On Friday night I sat down with author, activist, and radio host Michelangelo Signorile for a Periscope session to talk about his new book, It’s Not Over: Getting Beyond Tolerance, Defeating Homophobia, and Winning True Equality.
The book is uncannily-timed given the recent proliferation of “religious liberty” bills around the country; it’s a warning to those fighting for LGBT equality not to think the battle is over too early — not to succumb to “victory blindness” as Signorile aptly calls it.
The book is also a primer for activism in the next phase of the LGBT rights movement, in which advocates for equality, having secured a number of substantive wins, must face a wave of conservative backlash that is already beginning.
“You have to celebrate [these victories], there’s no question about it, Signorile tells me in our interview. “But, understand that there isn’t this magical moment when everything is finished and you go on with your life. When you’re a minority, a marginalized group, you’ve been dealt a certain deck and there’s always going to be people out to try and undermine you. You have to just keep paying attention…”

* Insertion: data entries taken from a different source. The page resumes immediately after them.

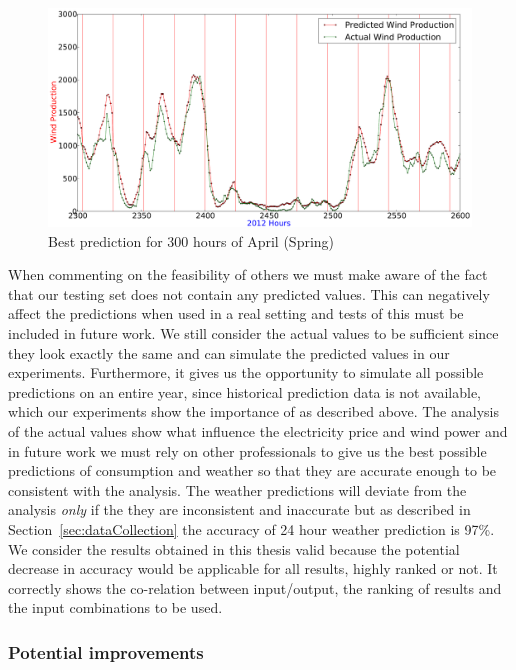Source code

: \begin{figure}[H]
\centering
\includegraphics[width=0.99\linewidth]{billeder/bestPossiblePredictionWindProduction2300-2600_April_Spring.png}
\caption{Best prediction for 300 hours of April (Spring)}
\label{fig:bestWPPredictSpringForDiscussion}
\end{figure}

When commenting on the feasibility of others we must make aware of the fact that our testing set does not contain any predicted values. This can negatively affect the predictions when used in a real setting and tests of this must be included in future work. We still consider the actual values to be sufficient since they look exactly the same and can simulate the predicted values in our experiments. Furthermore, it gives us the opportunity to simulate all possible predictions on an entire year, since historical prediction data is not available, which our experiments show the importance of as described above. The analysis of the actual values show what influence the electricity price and wind power and in future work we must rely on other professionals to give us the best possible predictions of consumption and weather so that they are accurate enough to be consistent with the analysis. The weather predictions will deviate from the analysis \emph{only} if the they are inconsistent and inaccurate but as described in Section~\ref{sec:dataCollection} the accuracy of 24 hour weather prediction is 97\%. We consider the results obtained in this thesis valid because the potential decrease in accuracy would be applicable for all results, highly ranked or not. It correctly shows the co-relation between input/output, the ranking of results and the input combinations to be used.

\subsubsection{Potential improvements}

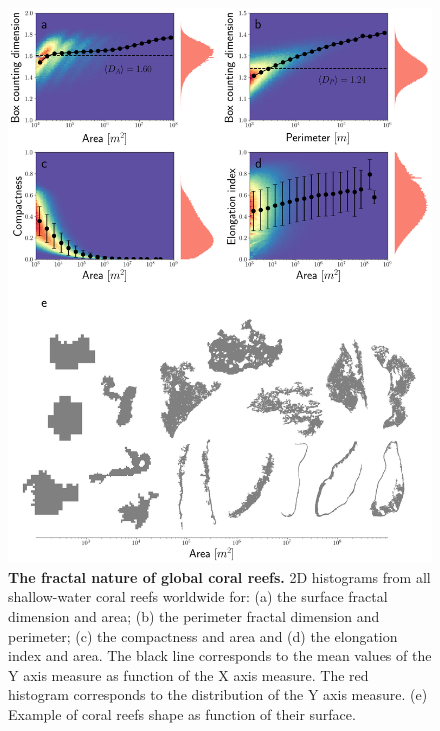 \begin{figure}[H]
    \centering

    \includegraphics[width=1\textwidth]{Figures/individual_reef_analysis_complete.pdf}
    \caption{\textbf{The fractal nature of global coral reefs.} 2D
        histograms from all shallow-water coral reefs worldwide for: (a) the
        surface
        fractal dimension and area; (b) the perimeter fractal dimension and
        perimeter;
        (c) the compactness and area and (d) the elongation index and area. The
        black
        line corresponds to the mean values of the Y axis measure as function
        of the X
        axis measure. The red histogram corresponds to the distribution of the
        Y axis
        measure. (e) Example of coral reefs shape as function of their
        surface.}
    \label{fig:individual_reef_analysis}
\end{figure}

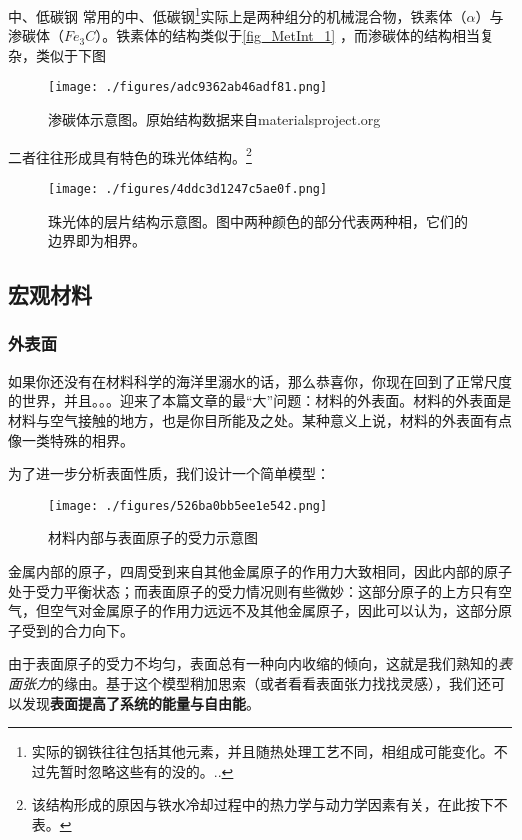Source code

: \begin{example}{中、低碳钢}
常用的中、低碳钢\footnote{实际的钢铁往往包括其他元素，并且随热处理工艺不同，相组成可能变化。不过先暂时忽略这些有的没的。..}实际上是两种组分的机械混合物，铁素体（$\alpha$）与渗碳体（$Fe_3C$）。铁素体的结构类似于\autoref{fig_MetInt_1} ，而渗碳体的结构相当复杂，类似于下图
\begin{figure}[ht]
\centering
\texttt{[image: ./figures/adc9362ab46adf81.png]}
\caption{渗碳体示意图。原始结构数据来自materialsproject.org} \label{fig_MetInt_15}
\end{figure}
二者往往形成具有特色的珠光体结构。\footnote{该结构形成的原因与铁水冷却过程中的热力学与动力学因素有关，在此按下不表。}
\begin{figure}[ht]
\centering
\texttt{[image: ./figures/4ddc3d1247c5ae0f.png]}
\caption{珠光体的层片结构示意图。图中两种颜色的部分代表两种相，它们的边界即为相界。} \label{fig_MetInt_16}
\end{figure}
\end{example}

\subsection{宏观材料}\label{sub_MetInt_1}

\subsubsection{外表面}
如果你还没有在材料科学的海洋里溺水的话，那么恭喜你，你现在回到了正常尺度的世界，并且。。。迎来了本篇文章的最“大”问题：材料的外表面。材料的外表面是材料与空气接触的地方，也是你目所能及之处。某种意义上说，材料的外表面有点像一类特殊的相界。

为了进一步分析表面性质，我们设计一个简单模型：
\begin{figure}[ht]
\centering
\texttt{[image: ./figures/526ba0bb5ee1e542.png]}
\caption{材料内部与表面原子的受力示意图} \label{fig_MetInt_17}
\end{figure}
金属内部的原子，四周受到来自其他金属原子的作用力大致相同，因此内部的原子处于受力平衡状态；而表面原子的受力情况则有些微妙：这部分原子的上方只有空气，但空气对金属原子的作用力远远不及其他金属原子，因此可以认为，这部分原子受到的合力向下。

由于表面原子的受力不均匀，表面总有一种向内收缩的倾向，这就是我们熟知的\textsl{表面张力}的缘由。基于这个模型稍加思索（或者看看表面张力找找灵感），我们还可以发现\textbf{表面提高了系统的能量与自由能}。

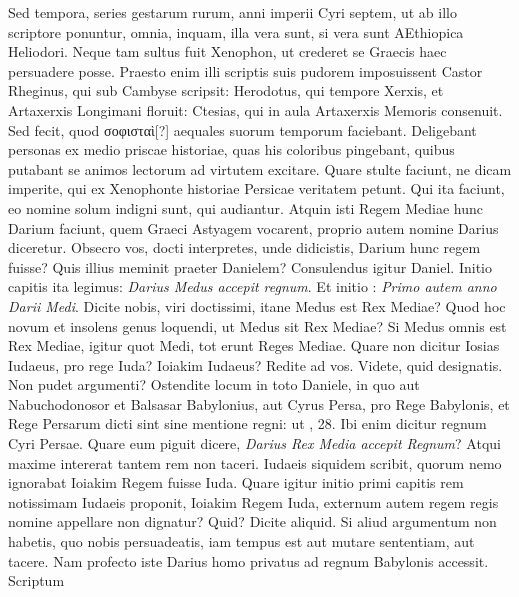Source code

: Sed tempora,
series gestarum rurum, anni imperii Cyri septem, ut ab illo
scriptore ponuntur, omnia, inquam, illa vera sunt, si vera sunt AEthiopica
Heliodori.
Neque tam sultus fuit Xenophon, ut crederet se
Graecis haec persuadere posse.
Praesto enim illi scriptis suis pudorem
imposuissent Castor Rheginus, qui sub Cambyse scripsit: Herodotus,
qui tempore Xerxis, et Artaxerxis Longimani floruit: Ctesias, qui in
aula Artaxerxis Memoris consenuit.
Sed fecit, quod \textgreek{σοφισταὶ[?]} aequales
suorum temporum faciebant.
Deligebant personas ex medio priscae
historiae, quas his coloribus pingebant, quibus putabant se animos
lectorum ad virtutem excitare.
Quare stulte faciunt, ne dicam
imperite, qui ex Xenophonte historiae Persicae veritatem petunt.
Qui ita faciunt, eo nomine solum indigni sunt, qui audiantur.
Atquin isti Regem Mediae hunc Darium faciunt, quem Graeci Astyagem
vocarent, proprio autem nomine Darius diceretur.
Obsecro
vos, docti interpretes, unde didicistis, Darium hunc regem fuisse?
Quis illius meminit praeter Danielem?
Consulendus igitur Daniel.
Initio  capitis ita legimus:
 \textit{Darius Medus accepit regnum}.
Et initio : \textit{Primo autem anno Darii Medi}.
Dicite nobis, viri doctissimi, itane
Medus est Rex Mediae?
Quod hoc novum et insolens genus loquendi,
ut Medus sit Rex Mediae?
Si Medus omnis est Rex Mediae,
igitur quot Medi, tot erunt Reges Mediae.
Quare non dicitur Iosias
Iudaeus, pro rege Iuda?
Ioiakim Iudaeus?
Redite ad vos.
Videte, quid
designatis.
Non pudet argumenti?
Ostendite locum in toto Daniele,
in quo aut Nabuchodonosor et Balsasar Babylonius, aut Cyrus
Persa, pro Rege Babylonis, et Rege Persarum dicti sint sine mentione
regni: ut , 28.
Ibi enim dicitur regnum Cyri Persae.
Quare eum piguit dicere, \textit{Darius Rex Media accepit Regnum}?
Atqui maxime intererat
tantem rem non taceri.
Iudaeis siquidem scribit, quorum nemo
ignorabat Ioiakim Regem fuisse Iuda.
Quare igitur initio primi
capitis rem notissimam Iudaeis proponit, Ioiakim Regem Iuda, externum
autem regem regis nomine appellare non dignatur?
Quid?
Dicite aliquid.
Si aliud argumentum non habetis, quo nobis persuadeatis,
iam tempus est aut mutare sententiam, aut tacere.
Nam profecto iste Darius homo privatus ad regnum Babylonis accessit.
Scriptum
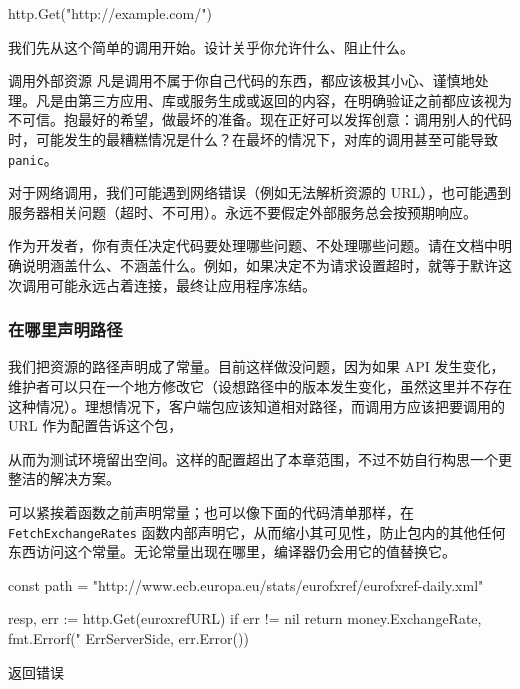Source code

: \begin{gocode}[]
http.Get("http://example.com/")
\end{gocode}

我们先从这个简单的调用开始。设计关乎你允许什么、阻止什么。

\begin{infobox}{调用外部资源}
凡是调用不属于你自己代码的东西，都应该极其小心、谨慎地处理。凡是由第三方应用、库或服务生成或返回的内容，在明确验证之前都应该视为不可信。抱最好的希望，做最坏的准备。现在正好可以发挥创意：调用别人的代码时，可能发生的最糟糕情况是什么？在最坏的情况下，对库的调用甚至可能导致 \texttt{panic}。

对于网络调用，我们可能遇到网络错误（例如无法解析资源的 URL），也可能遇到服务器相关问题（超时、不可用）。永远不要假定外部服务总会按预期响应。

作为开发者，你有责任决定代码要处理哪些问题、不处理哪些问题。请在文档中明确说明涵盖什么、不涵盖什么。例如，如果决定不为请求设置超时，就等于默许这次调用可能永远占着连接，最终让应用程序冻结。
\end{infobox}

\subsubsection*{在哪里声明路径}

我们把资源的路径声明成了常量。目前这样做没问题，因为如果 API 发生变化，维护者可以只在一个地方修改它（设想路径中的版本发生变化，虽然这里并不存在这种情况）。理想情况下，客户端包应该知道相对路径，而调用方应该把要调用的 URL 作为配置告诉这个包，

从而为测试环境留出空间。这样的配置超出了本章范围，不过不妨自行构思一个更整洁的解决方案。

可以紧挨着函数之前声明常量；也可以像下面的代码清单那样，在 \texttt{FetchExchangeRates} 函数内部声明它，从而缩小其可见性，防止包内的其他任何东西访问这个常量。无论常量出现在哪里，编译器仍会用它的值替换它。

\begin{gocode}[title={代码清单 6.39 \texttt{ecb.go}：\texttt{FetchExchangeRates} 的开头几行}]
const path =
    "http://www.ecb.europa.eu/stats/eurofxref/eurofxref-daily.xml"

resp, err := http.Get(euroxrefURL)
if err != nil {
    return money.ExchangeRate{}, fmt.Errorf("%
        ErrServerSide, err.Error())
}
\end{gocode}

\begin{codeannotations}
\item 返回错误
\end{codeannotations}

“I think [conservatives] will definitely retool, recalibrate,” he adds, “They move on to other states, they look for other avenues, they look for other people they can pose as victims, right? Any new way that they can sort of strip something away from us — conscience clauses allowing people to opt out of performing gay marriages, all that stuff is still going on and still on the table in a lot of states.”
Using “victory blindness” as a launch pad, Signorile’s incisive argument lays out the framework for taking on this backlash through self-defense and empowerment, revolutionizing education, and objecting to media that continually gives discredited conservative viewpoints authority where there is no legitimate debate to be had. It also provides advice for people who are out of the closet on how to remain empowered by not hiding who we are and resisting demands that we downplay our identities.
I strongly recommend this book.
Check out my talk with Signorile (and I apologize for its informality and my rather green on-camera skills – it was originally recorded on iPhone as a live streaming discussion on Periscope and has been edited to better fit this format).
Watch and read the transcript, AFTER THE JUMP…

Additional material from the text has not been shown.